To get back on schedule, workers are often asked to put in overtime. Though a welcome source of additional income, this time away from family (e.g., up to six 10-hour days) can also bring additional emotional stressors. Working long hours can lead to health problems and an increased risk for accidents due to fatigue. Increased overtime may also lead to more night work, which brings a whole new set of stressors (e.g., disruptions to family life and the body’s circadian rhythms). When time is stretched thin, safety inevitably suffers, along with worker health (both mental and physical).

Another major stressor for construction workers is job security. Not knowing when or where your next job will be or how long it will last can make life difficult to plan and bring all sorts of stress (financial and others) on workers and their families. When job demands increase and bring along a lack of control over your work and schedule, stress is usually the result.

Stopping Stress Before It Starts

Earlier this year in Lifelines, we covered some solutions for overcoming stress on the job and for understanding where stress comes from in your life. We know coping skills are important when it comes to handling stressors you can’t change, but what about ways to reduce stress before it starts? Since the production schedule is the source of so much stress for construction workers, what can be done about it?

First, contractors should make it a practice to set realistic expectations of how long a project will take and not overpromise owners. Choosing reliable subcontractors and giving them reasonable deadlines is also important. Subcontractors should be vetted on both the quality and reliability of their work as well as their safety record.

Bringing experienced workers into the planning process in its early stages can help identify potential problems and leave time to find solutions. Creating a scheduling work group that includes the general contractor, subcontractors and workers can be particularly helpful. On one such project, a subcontractor needed more time to complete the work safely, and the work group figured out how to adjust the schedule to get the subcontractor the time they needed without rushing or compromising safety.

Facing Stress Head On

Acknowledging that stress exists and making it an acceptable topic to discuss on site is another important step. Contractors can use toolbox talks or lunch meetings to discuss stress and encourage workers to open up about the challenges they are facing and pressure they may be feeling. The LHSFNA’s Stress Management Toolbox Talk and An Overview of Stress and Stress Management Health Alerts can help LIUNA signatory contractors and LIUNA members tackle these issues. All of these publications can be ordered through the Fund’s online Publications Catalogue.

Talking about specific stressors on site could help uncover collective solutions, or at the very least, clear the air and put everyone on the same page. Making sure supervisors are well-trained in planning as well as how to identify and reduce stress on the job is critical. Supervisors have high-stress jobs and can be a major cause of stress for workers, so they must be able to cope with stress and communicate well when listening to a worker’s concerns. LIUNA’s Training & Education Fund offers a Supervisor Safety and Health curriculum which was developed with help from the LHSFNA and addresses all of these issues.
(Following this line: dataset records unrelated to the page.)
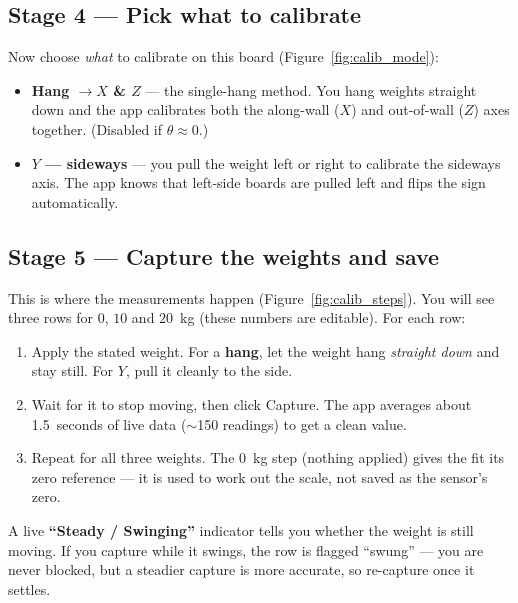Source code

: \documentclass[11pt,a4paper]{article}
\begin{document}

\subsection{Stage 4 --- Pick what to calibrate}
Now choose \emph{what} to calibrate on this board
(Figure~\ref{fig:calib_mode}):
\begin{itemize}[leftmargin=1.4em]
  \item \textbf{Hang $\rightarrow X$ \& $Z$} --- the single-hang method. You hang
        weights straight down and the app calibrates both the along-wall ($X$) and
        out-of-wall ($Z$) axes together. (Disabled if $\theta\approx 0$.)
  \item \textbf{$Y$ --- sideways} --- you pull the weight left or right to
        calibrate the sideways axis. The app knows that left-side boards are pulled
        left and flips the sign automatically.
\end{itemize}


\subsection{Stage 5 --- Capture the weights and save}
This is where the measurements happen (Figure~\ref{fig:calib_steps}). You will see
three rows for $0$, $10$ and $20$~kg (these numbers are editable). For each row:
\begin{enumerate}[leftmargin=1.6em]
  \item Apply the stated weight. For a \textbf{hang}, let the weight hang
        \emph{straight down} and stay still. For \textbf{$Y$}, pull it cleanly to
        the side.
  \item Wait for it to stop moving, then click \textsf{Capture}. The app averages
        about 1.5~seconds of live data ($\sim$150 readings) to get a clean value.
  \item Repeat for all three weights. The $0$~kg step (nothing applied) gives the
        fit its zero reference --- it is used to work out the scale, not saved as
        the sensor's zero.
\end{enumerate}

A live \textbf{``Steady / Swinging''} indicator tells you whether the weight is
still moving. If you capture while it swings, the row is flagged ``swung'' --- you
are never blocked, but a steadier capture is more accurate, so re-capture once it
settles.
\end{document}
Stress is a fact of life, but it’s also a fact that stress harms the body emotionally and physically and leads to serious accidents. Contractors and workers can be part of the solution by working together to solve the stress problem. Through planning, training and open conversation, we can create a less stressful environment on the jobsite for everyone involved.

[Scott Schneider is the LHSFNA’s Director of Occupational Safety and Health.]